D. Quel doit être le style de la fable ?

R. Le style de la fable doit être simple, familier, riant, gracieux, naturel, et sur-tout naïf. C’est principalement par la naïveté du récit et du style, que La Fontaine l’emporte tant sur les autres Fabulistes. « Non-seulement, dit Marmontel , La Fontaine a ouï dire ce qu’il raconte, mais il l’a vu, il croit le voir encore. Ce n’est pas un poëte qui imagine, ce n’est pas un conteur qui plaisante ; c’est un témoin présent à l’action, et qui veut vous y rendre présent vous-même : son érudition, son éloquence, sa philosophie, sa politique, tout ce qu’il a d’imagination, de mémoire, de sentiment, il met tout en œuvre de la meilleure foi du monde, pour vous persuader : et c’est cet air de bonne foi, c’est le sérieux avec lequel il mêle les plus grandes choses avec les plus petites, c’est l’importance qu’il attache à des jeux d’enfants, c’est l’intérêt qu’il prend pour un lapin et une belette, qui font qu’on est tenté de s’écrier à chaque instant : le bon homme ! »

D. Voulez-vous nous dire quels sont les plus célèbres Fabulistes ?

R. Les Fabulistes les plus célèbres sont, parmi les anciens, Ésope, esclave phrygien, qui passe pour l’inventeur des fables, et Phèdre, qui fut esclave aussi-bien qu’ Ésope ; parmi les modernes, La Fontaine tient le premier rang.

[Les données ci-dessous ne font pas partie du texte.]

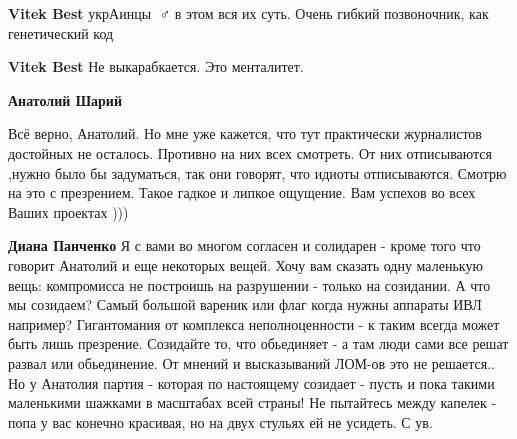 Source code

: \begin{itemize}
\begin{itemize}
\textbf{Vitek Best} укрАинцы 🤷♂️ в этом вся их суть. Очень гибкий позвоночник, как генетический код

 
\textbf{Vitek Best} Не выкарабкается. Это менталитет.

 
\textbf{Анатолий Шарий} 

Всё верно, Анатолий. Но мне уже кажется, что тут
практически журналистов достойных не осталось. Противно на них всех смотреть.
От них отписываются ,нужно было бы задуматься, так они говорят, что идиоты
отписываются. Смотрю на это с презрением. Такое гадкое и липкое ощущение. Вам
успехов во всех Ваших проектах )))

 
\textbf{Диана Панченко} Я с вами во многом согласен и солидарен - кроме того
что говорит Анатолий и еще некоторых вещей. Хочу вам сказать одну маленькую
вещь: компромисса не построишь на разрушении - только на созидании. А что мы
созидаем? Самый большой вареник или флаг когда нужны аппараты ИВЛ например?
Гигантомания от комплекса неполноценности - к таким всегда может быть лишь
презрение. Созидайте то, что обьединяет - а там люди сами все решат развал или
обьединение. От мнений и высказываний ЛОМ-ов это не решается.. Но у Анатолия
партия - которая по настоящему созидает - пусть и пока такими маленькими
шажками в масштабах всей страны! Не пытайтесь между капелек - попа у вас
конечно красивая, но на двух стульях ей не усидеть. С ув.

 

\end{itemize}
\end{itemize}
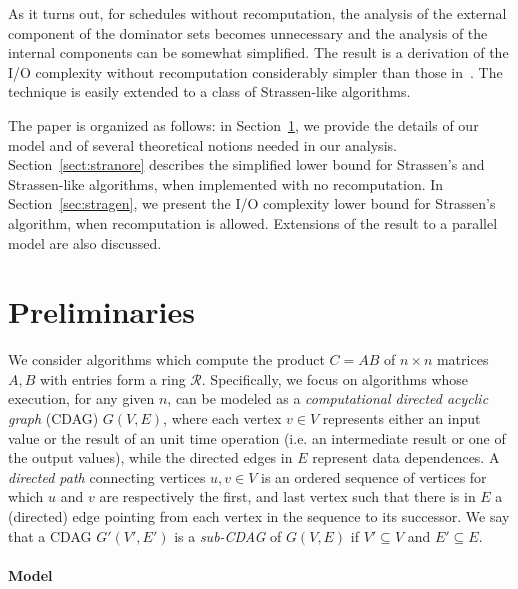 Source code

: \documentclass[a4paper,UKenglish]{lipics-v2016}
\newcommand{\ri}{\mathcal{R}}
\newcommand{\io }{I/O }
\begin{document}
As it turns out, for schedules without recomputation, the analysis of
the external component of the dominator sets becomes unnecessary and
the analysis of the internal components can be somewhat simplified.
The result is a derivation of the \io complexity without recomputation
considerably simpler than those in~\cite{ballard2012graph,
  scott2015matrix}.  The technique is easily extended to a class of
Strassen-like algorithms.

The paper is organized as follows: in Section~\ref{sec:preliminaries},
we provide the details of our model and of several theoretical notions
needed in our analysis. Section~\ref{sect:stranore} describes the
simplified lower bound for Strassen's and Strassen-like algorithms,
when implemented with no recomputation. In Section~\ref{sec:stragen}, we present
the \io complexity lower bound for Strassen's algorithm, when
recomputation is allowed. Extensions of the result to a parallel
model are also discussed.


\section{Preliminaries}\label{sec:preliminaries}
We consider algorithms which compute the product $C=AB$ of $n \times
n$ matrices $A,B$ with entries form a ring $\ri$. Specifically, we
focus on algorithms whose execution, for any given $n$, can be modeled
as a \emph{computational directed acyclic graph} (CDAG) $G(V,E)$,
where each vertex $v\in V$ represents either an input value or the
result of an unit time operation (i.e.  an intermediate result or one
of the output values), while the directed edges in $E$ represent data
dependences. A \emph{directed path} connecting vertices $u,v\in V$ is
an ordered sequence of vertices for which $u$ and $v$ are respectively
the first, and last vertex such that there is in $E$ a (directed) edge
pointing from each vertex in the sequence to its successor. We say
that a CDAG $G'(V',E')$ is a \emph{sub-CDAG} of $G(V,E)$ if
$V'\subseteq V$ and $E' \subseteq E$.
\paragraph*{Model}
\end{document}

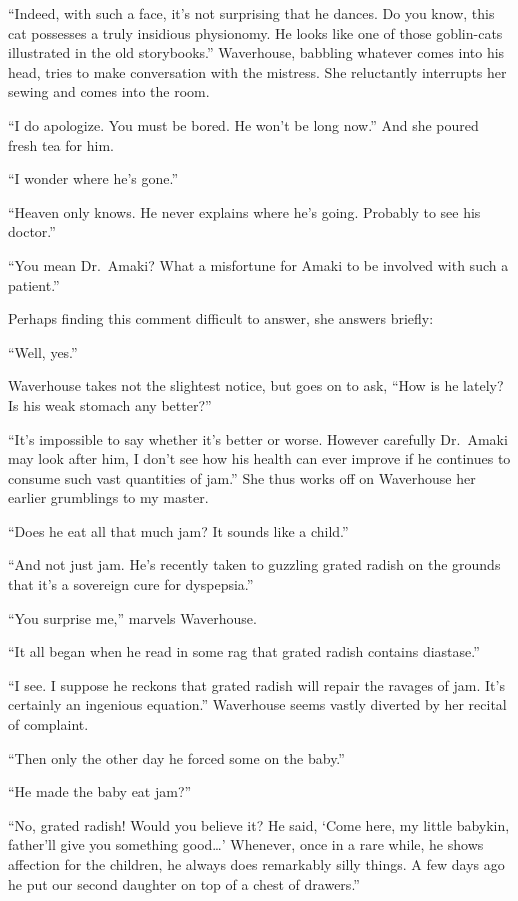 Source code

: \documentclass[12pt, openright]{book}
\begin{document}
``Indeed, with such a face, it's not surprising that he dances. Do you
know, this cat possesses a truly insidious physionomy. He looks like one
of those goblin-cats illustrated in the old storybooks.'' Waverhouse,
babbling whatever comes into his head, tries to make conversation with
the mistress. She reluctantly interrupts her sewing and comes into the
room.

``I do apologize. You must be bored. He won't be long now.'' And she
poured fresh tea for him.

``I wonder where he's gone.''

``Heaven only knows. He never explains where he's going. Probably to see
his doctor.''

``You mean Dr.~Amaki? What a misfortune for Amaki to be involved with
such a patient.''

Perhaps finding this comment difficult to answer, she answers briefly:

``Well, yes.''

Waverhouse takes not the slightest notice, but goes on to ask, ``How is
he lately? Is his weak stomach any better?''

``It's impossible to say whether it's better or worse. However carefully
Dr.~Amaki may look after him, I don't see how his health can ever
improve if he continues to consume such vast quantities of jam.'' She
thus works off on Waverhouse her earlier grumblings to my master.

``Does he eat all that much jam? It sounds like a child.''

``And not just jam. He's recently taken to guzzling grated radish on the
grounds that it's a sovereign cure for dyspepsia.''

``You surprise me,'' marvels Waverhouse.

``It all began when he read in some rag that grated radish contains
diastase.''

``I see. I suppose he reckons that grated radish will repair the ravages
of jam. It's certainly an ingenious equation.'' Waverhouse seems vastly
diverted by her recital of complaint.

``Then only the other day he forced some on the baby.''

``He made the baby eat jam?''

``No, grated radish! Would you believe it? He said, `Come here, my
little babykin, father'll give you something good\ldots{}' Whenever,
once in a rare while, he shows affection for the children, he always
does remarkably silly things. A few days ago he put our second daughter
on top of a chest of drawers.''
\end{document}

On peut placer après lui, mais à une grande distance, La Motte, Florian, Le Monnier, Dorat, l’abbé Aubert et quelques autres.

D. Les leçons de la fable peuvent-elles être pareillement utiles à la jeunesse ?

R. Oui ; les jeunes gens trouvent dans la fable des préceptes également propres à former l’esprit et le cœur. La Fontaine nous dit :

Tout parle en mon ouvrage, et même les poissons.
Ce qu’ils disent s’adresse à touts tant que nous sommes :
Je me sers d’animaux pour instruire les hommes.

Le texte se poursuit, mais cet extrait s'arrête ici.